*** Opening DATA ***

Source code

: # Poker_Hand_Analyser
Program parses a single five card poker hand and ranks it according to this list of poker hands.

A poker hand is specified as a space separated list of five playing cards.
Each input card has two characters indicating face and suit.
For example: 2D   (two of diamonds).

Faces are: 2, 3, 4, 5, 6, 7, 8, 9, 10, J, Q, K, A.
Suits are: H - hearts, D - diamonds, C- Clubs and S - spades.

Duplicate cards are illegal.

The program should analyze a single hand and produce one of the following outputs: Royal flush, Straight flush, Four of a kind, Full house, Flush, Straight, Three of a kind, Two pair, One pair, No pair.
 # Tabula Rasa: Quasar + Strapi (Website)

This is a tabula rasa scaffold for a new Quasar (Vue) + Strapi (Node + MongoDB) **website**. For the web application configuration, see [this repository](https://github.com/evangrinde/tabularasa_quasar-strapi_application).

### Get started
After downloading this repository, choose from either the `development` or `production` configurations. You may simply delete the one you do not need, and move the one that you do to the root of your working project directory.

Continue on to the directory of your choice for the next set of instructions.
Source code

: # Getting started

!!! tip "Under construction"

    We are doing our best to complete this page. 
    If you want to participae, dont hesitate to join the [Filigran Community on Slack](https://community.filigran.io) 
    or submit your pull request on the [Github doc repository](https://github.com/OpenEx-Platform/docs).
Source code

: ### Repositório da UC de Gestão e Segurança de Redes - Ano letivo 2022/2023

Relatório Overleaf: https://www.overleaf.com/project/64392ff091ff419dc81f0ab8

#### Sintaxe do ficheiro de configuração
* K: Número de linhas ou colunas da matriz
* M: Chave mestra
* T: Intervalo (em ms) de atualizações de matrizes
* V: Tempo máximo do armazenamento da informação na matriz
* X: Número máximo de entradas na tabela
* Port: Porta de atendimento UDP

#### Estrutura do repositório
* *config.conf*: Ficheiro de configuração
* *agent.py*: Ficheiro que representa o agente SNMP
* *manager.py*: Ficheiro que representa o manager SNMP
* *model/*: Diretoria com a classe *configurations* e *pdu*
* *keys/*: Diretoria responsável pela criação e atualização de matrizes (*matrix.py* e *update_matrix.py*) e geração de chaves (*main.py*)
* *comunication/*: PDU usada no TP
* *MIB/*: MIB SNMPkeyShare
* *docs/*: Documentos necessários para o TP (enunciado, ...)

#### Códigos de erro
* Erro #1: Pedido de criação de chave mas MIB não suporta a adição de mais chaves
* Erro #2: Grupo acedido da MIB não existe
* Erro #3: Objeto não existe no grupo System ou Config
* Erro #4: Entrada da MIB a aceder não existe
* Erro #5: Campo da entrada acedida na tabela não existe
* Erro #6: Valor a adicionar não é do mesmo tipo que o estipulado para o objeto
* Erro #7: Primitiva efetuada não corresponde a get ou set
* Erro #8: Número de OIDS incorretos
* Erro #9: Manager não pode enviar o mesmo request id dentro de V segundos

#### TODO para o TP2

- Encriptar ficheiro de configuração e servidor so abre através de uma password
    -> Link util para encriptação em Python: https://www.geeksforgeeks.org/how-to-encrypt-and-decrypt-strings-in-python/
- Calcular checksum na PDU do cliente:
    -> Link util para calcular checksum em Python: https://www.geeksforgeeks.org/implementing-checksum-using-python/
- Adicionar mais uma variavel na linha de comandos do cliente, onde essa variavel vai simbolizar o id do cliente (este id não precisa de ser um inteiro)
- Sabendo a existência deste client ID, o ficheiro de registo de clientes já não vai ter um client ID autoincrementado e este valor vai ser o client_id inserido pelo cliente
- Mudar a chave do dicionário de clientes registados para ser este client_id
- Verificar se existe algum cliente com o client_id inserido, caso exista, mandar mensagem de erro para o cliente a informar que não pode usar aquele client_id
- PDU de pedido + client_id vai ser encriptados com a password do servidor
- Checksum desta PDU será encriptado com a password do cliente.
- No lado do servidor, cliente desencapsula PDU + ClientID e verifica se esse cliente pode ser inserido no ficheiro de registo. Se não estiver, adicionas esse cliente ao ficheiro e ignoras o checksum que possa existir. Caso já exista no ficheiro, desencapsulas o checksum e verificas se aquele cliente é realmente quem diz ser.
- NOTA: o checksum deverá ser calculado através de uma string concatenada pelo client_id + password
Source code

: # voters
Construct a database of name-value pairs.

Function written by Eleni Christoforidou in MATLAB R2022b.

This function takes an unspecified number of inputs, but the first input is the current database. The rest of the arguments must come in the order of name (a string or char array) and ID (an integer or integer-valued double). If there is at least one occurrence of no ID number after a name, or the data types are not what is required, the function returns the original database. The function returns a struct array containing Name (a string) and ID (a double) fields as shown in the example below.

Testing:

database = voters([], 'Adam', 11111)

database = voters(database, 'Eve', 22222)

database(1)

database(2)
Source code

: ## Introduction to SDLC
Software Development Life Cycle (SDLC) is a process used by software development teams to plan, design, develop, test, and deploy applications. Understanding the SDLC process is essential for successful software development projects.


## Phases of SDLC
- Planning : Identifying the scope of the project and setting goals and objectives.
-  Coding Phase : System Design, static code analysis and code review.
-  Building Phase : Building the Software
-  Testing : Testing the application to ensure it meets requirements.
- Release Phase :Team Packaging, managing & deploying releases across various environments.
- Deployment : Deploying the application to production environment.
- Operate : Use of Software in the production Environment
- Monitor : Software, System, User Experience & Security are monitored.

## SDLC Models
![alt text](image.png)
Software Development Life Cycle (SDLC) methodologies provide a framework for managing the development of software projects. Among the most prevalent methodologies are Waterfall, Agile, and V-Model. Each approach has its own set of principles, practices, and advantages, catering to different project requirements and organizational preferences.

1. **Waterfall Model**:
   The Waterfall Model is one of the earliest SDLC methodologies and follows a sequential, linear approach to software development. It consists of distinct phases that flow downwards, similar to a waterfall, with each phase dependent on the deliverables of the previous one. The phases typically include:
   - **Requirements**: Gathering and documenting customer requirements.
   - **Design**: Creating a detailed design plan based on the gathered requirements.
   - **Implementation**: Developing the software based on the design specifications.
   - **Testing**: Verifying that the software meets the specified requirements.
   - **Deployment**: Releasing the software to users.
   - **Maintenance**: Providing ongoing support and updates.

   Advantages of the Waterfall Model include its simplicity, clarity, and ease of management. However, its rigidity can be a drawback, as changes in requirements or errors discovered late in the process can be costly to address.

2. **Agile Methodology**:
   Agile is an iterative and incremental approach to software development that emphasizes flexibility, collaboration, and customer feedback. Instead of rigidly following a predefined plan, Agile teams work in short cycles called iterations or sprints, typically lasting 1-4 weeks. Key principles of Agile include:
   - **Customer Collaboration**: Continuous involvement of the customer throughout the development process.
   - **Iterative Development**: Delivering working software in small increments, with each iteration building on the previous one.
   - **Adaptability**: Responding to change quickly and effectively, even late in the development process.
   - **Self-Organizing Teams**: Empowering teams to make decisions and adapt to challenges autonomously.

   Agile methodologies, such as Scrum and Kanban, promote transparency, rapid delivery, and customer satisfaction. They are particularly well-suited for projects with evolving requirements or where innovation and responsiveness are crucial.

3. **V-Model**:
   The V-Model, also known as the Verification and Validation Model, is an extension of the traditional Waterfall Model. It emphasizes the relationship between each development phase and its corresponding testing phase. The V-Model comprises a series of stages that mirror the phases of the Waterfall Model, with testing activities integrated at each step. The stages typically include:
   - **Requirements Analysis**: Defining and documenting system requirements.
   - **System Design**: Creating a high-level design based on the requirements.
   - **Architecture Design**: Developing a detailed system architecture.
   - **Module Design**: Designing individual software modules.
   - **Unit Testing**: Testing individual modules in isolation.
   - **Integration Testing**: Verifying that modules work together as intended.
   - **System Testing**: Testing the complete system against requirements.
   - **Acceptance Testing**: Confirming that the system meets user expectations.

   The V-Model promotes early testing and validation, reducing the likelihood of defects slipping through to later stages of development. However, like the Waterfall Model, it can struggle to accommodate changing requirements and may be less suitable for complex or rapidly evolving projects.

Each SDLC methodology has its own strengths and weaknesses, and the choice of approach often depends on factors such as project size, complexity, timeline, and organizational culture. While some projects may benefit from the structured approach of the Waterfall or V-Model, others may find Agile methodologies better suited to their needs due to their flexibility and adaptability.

*** Closing DATA ***

TASK PROMPT => Only lines holding the word "Developing" are wanted, so copy each of them from the records above.

ANSWER =>
   - **Implementation**: Developing the software based on the design specifications.
   - **Architecture Design**: Developing a detailed system architecture.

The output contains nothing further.